Peter Dutton was right when he said Melbournians are too terrified to eat out for dinner. Just this weekend I was enjoying a night out when this army of queer people formed a line, linked arms and screamed “Watch Queer Eye on Netflix, it’s actually really amazing” before charging at the handful of heterosexual and horribly persecuted people left in the city and throwing rainbow glitter at all in their path.

Those wholesome family-value voters are completely overwhelmed by it all. They can’t understand how the sanctity of marriage could be so ruined. They absolutely pedestal it, you know? And now they’re left in the dark as to how something so precious could suddenly be so cheapened. Didn’t anybody learn anything from all those reality TV shows where people get married and stuff – it’s a pure sacred bond not to be messed with.  

Oh but wait a minute, none of this bullshit end-of-the-world-gay-agenda-riots actually happened because surprise, surprise letting two people of the same gender marry for love is not the synopsis of the film 2012.

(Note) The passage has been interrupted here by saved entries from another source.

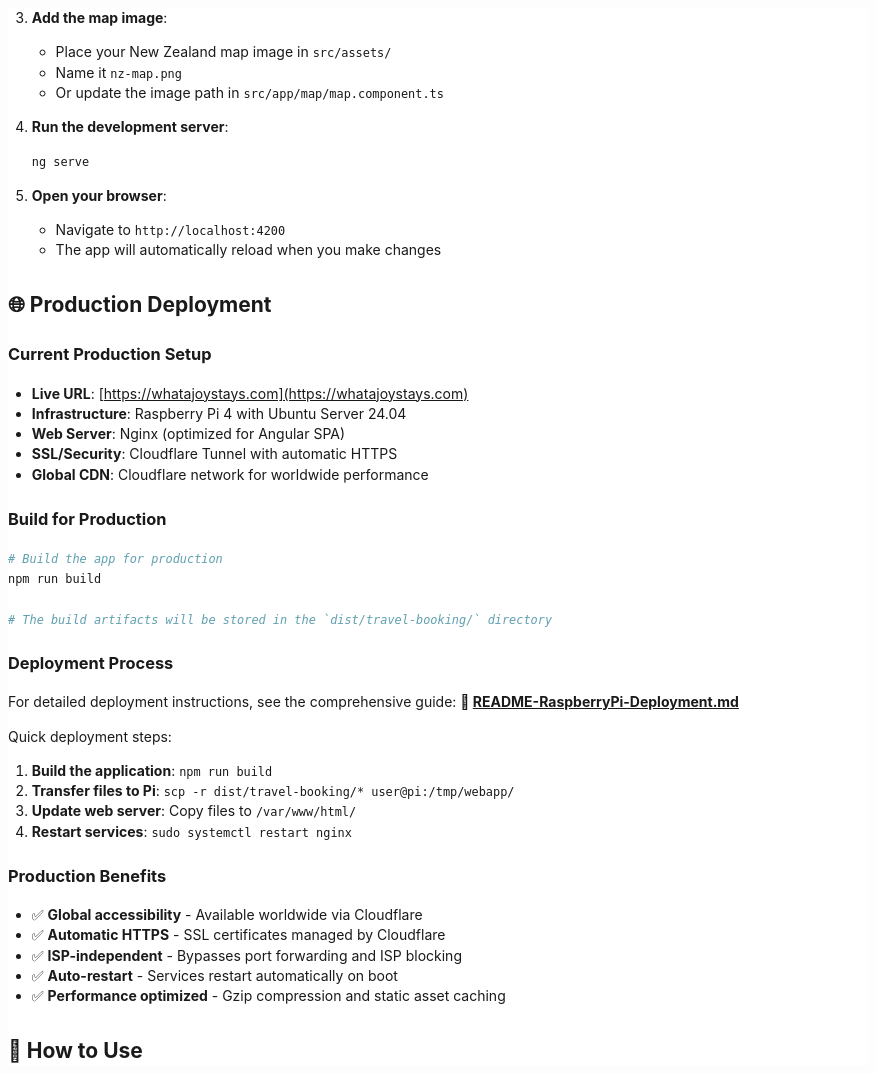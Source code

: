 3. **Add the map image**:
   - Place your New Zealand map image in `src/assets/`
   - Name it `nz-map.png`
   - Or update the image path in `src/app/map/map.component.ts`

4. **Run the development server**:

   ```bash
   ng serve
   ```

5. **Open your browser**:
   - Navigate to `http://localhost:4200`
   - The app will automatically reload when you make changes

## 🌐 Production Deployment

### Current Production Setup

- **Live URL**: [https://whatajoystays.com](https://whatajoystays.com)
- **Infrastructure**: Raspberry Pi 4 with Ubuntu Server 24.04
- **Web Server**: Nginx (optimized for Angular SPA)
- **SSL/Security**: Cloudflare Tunnel with automatic HTTPS
- **Global CDN**: Cloudflare network for worldwide performance

### Build for Production

```bash
# Build the app for production
npm run build

# The build artifacts will be stored in the `dist/travel-booking/` directory
```

### Deployment Process

For detailed deployment instructions, see the comprehensive guide:
**📖 [README-RaspberryPi-Deployment.md](../../README-RaspberryPi-Deployment.md)**

Quick deployment steps:

1. **Build the application**: `npm run build`
2. **Transfer files to Pi**: `scp -r dist/travel-booking/* user@pi:/tmp/webapp/`
3. **Update web server**: Copy files to `/var/www/html/`
4. **Restart services**: `sudo systemctl restart nginx`

### Production Benefits

- ✅ **Global accessibility** - Available worldwide via Cloudflare
- ✅ **Automatic HTTPS** - SSL certificates managed by Cloudflare  
- ✅ **ISP-independent** - Bypasses port forwarding and ISP blocking
- ✅ **Auto-restart** - Services restart automatically on boot
- ✅ **Performance optimized** - Gzip compression and static asset caching

## 🎯 How to Use
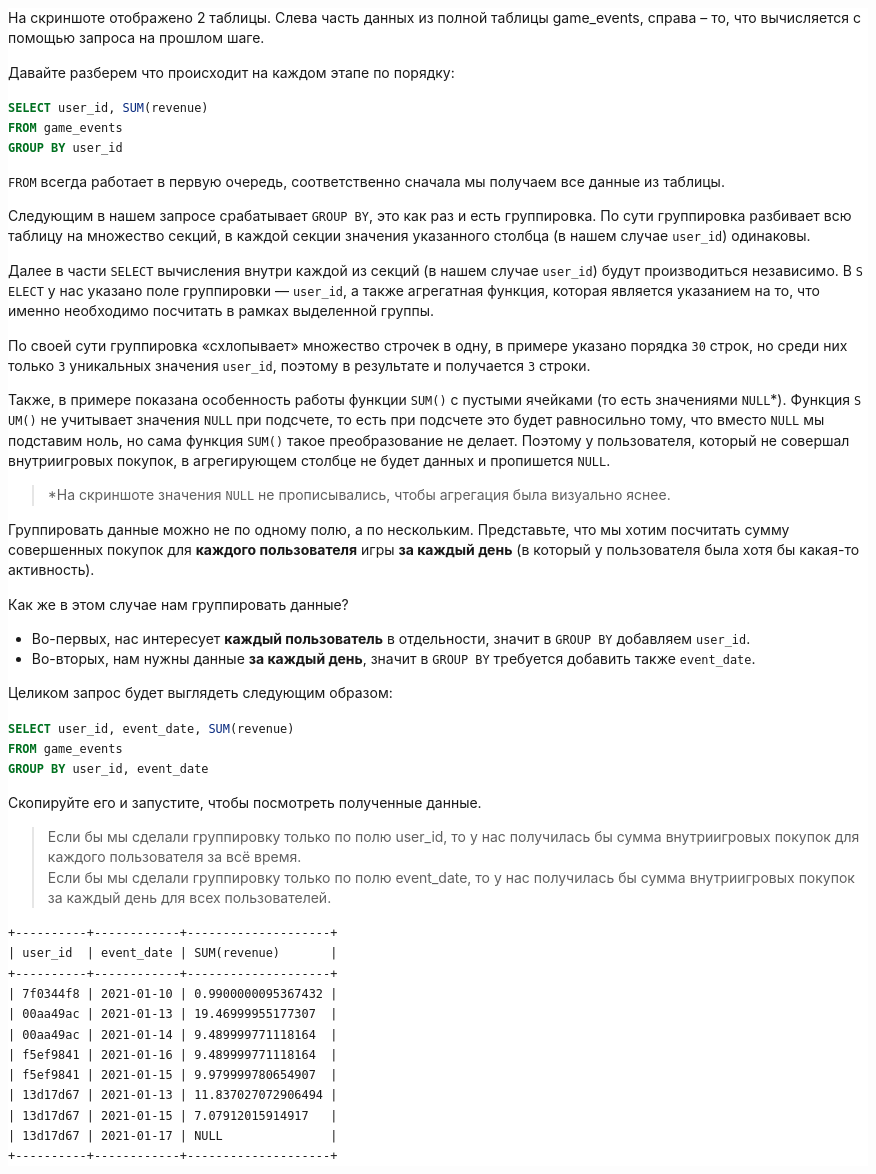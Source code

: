 На скриншоте отображено 2 таблицы. Слева часть данных из полной таблицы game_events, справа – то, что вычисляется с помощью запроса на прошлом шаге. 

Давайте разберем что происходит на каждом этапе по порядку: 

```sql
SELECT user_id, SUM(revenue)
FROM game_events
GROUP BY user_id
```

`FROM` всегда работает в первую очередь, соответственно сначала мы получаем все данные из таблицы. 

Следующим в нашем запросе срабатывает `GROUP BY`, это как раз и есть группировка. По сути группировка разбивает всю таблицу на множество секций, в каждой секции значения указанного столбца (в нашем случае `user_id`) одинаковы. 

Далее в части `SELECT` вычисления внутри каждой из секций (в нашем случае `user_id`) будут производиться независимо. В `SELECT` у нас указано поле группировки — `user_id`, а также агрегатная функция, которая является указанием на то, что именно необходимо посчитать в рамках выделенной группы.

По своей сути группировка «схлопывает» множество строчек в одну, в примере указано порядка `30` строк, но среди них только `3` уникальных значения `user_id`, поэтому в результате и получается `3` строки. 

Также, в примере показана особенность работы функции `SUM()` с пустыми ячейками (то есть значениями `NULL`*). Функция `SUM()` не учитывает значения `NULL` при подсчете, то есть при подсчете это будет равносильно тому, что вместо `NULL` мы подставим ноль, но сама функция `SUM()` такое преобразование не делает. Поэтому у пользователя, который не совершал внутриигровых покупок, в агрегирующем столбце не будет данных и пропишется `NULL`.

>*На скриншоте значения `NULL` не прописывались, чтобы агрегация была визуально яснее.

Группировать данные можно не по одному полю, а по нескольким. Представьте, что мы хотим посчитать сумму совершенных покупок для **каждого пользователя** игры **за каждый день** (в который у пользователя была хотя бы какая-то активность). 

Как же в этом случае нам группировать данные?
+ Во-первых, нас интересует **каждый пользователь** в отдельности, значит в `GROUP BY` добавляем `user_id`.
+ Во-вторых, нам нужны данные **за каждый день**, значит в `GROUP BY` требуется добавить также `event_date`.

Целиком запрос будет выглядеть следующим образом:

```sql
SELECT user_id, event_date, SUM(revenue) 
FROM game_events
GROUP BY user_id, event_date
```

Скопируйте его и запустите, чтобы посмотреть полученные данные.

>Если бы мы сделали группировку только по полю user_id, то у нас получилась бы сумма внутриигровых покупок для каждого пользователя за всё время.<br>
>Если бы мы сделали группировку только по полю event_date, то у нас получилась бы сумма внутриигровых покупок за каждый день для всех пользователей.

```
+----------+------------+--------------------+
| user_id  | event_date | SUM(revenue)       |
+----------+------------+--------------------+
| 7f0344f8 | 2021-01-10 | 0.9900000095367432 |
| 00aa49ac | 2021-01-13 | 19.46999955177307  |
| 00aa49ac | 2021-01-14 | 9.489999771118164  |
| f5ef9841 | 2021-01-16 | 9.489999771118164  |
| f5ef9841 | 2021-01-15 | 9.979999780654907  |
| 13d17d67 | 2021-01-13 | 11.837027072906494 |
| 13d17d67 | 2021-01-15 | 7.07912015914917   |
| 13d17d67 | 2021-01-17 | NULL               |
+----------+------------+--------------------+
```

Shockingly, the world just kept on going, a concept lost on many. And unless climate change is God’s work, in which case conservatives might actually believe climate change is a thing, then the world has not been wiped out by a giant flood.

So, say your prayers and clutch your crosses to your chests because the sun will still rise tomorrow, hot cross buns will come streaming out for Easter and you will find something else to complain about.

Until then, grow the fuck up.

There are worse things to fight in life than love. Like say Cardinal George Pell, who probably won’t be serving up a sermon this Easter. Catch him at the Magistrates Court if you really need a blessing.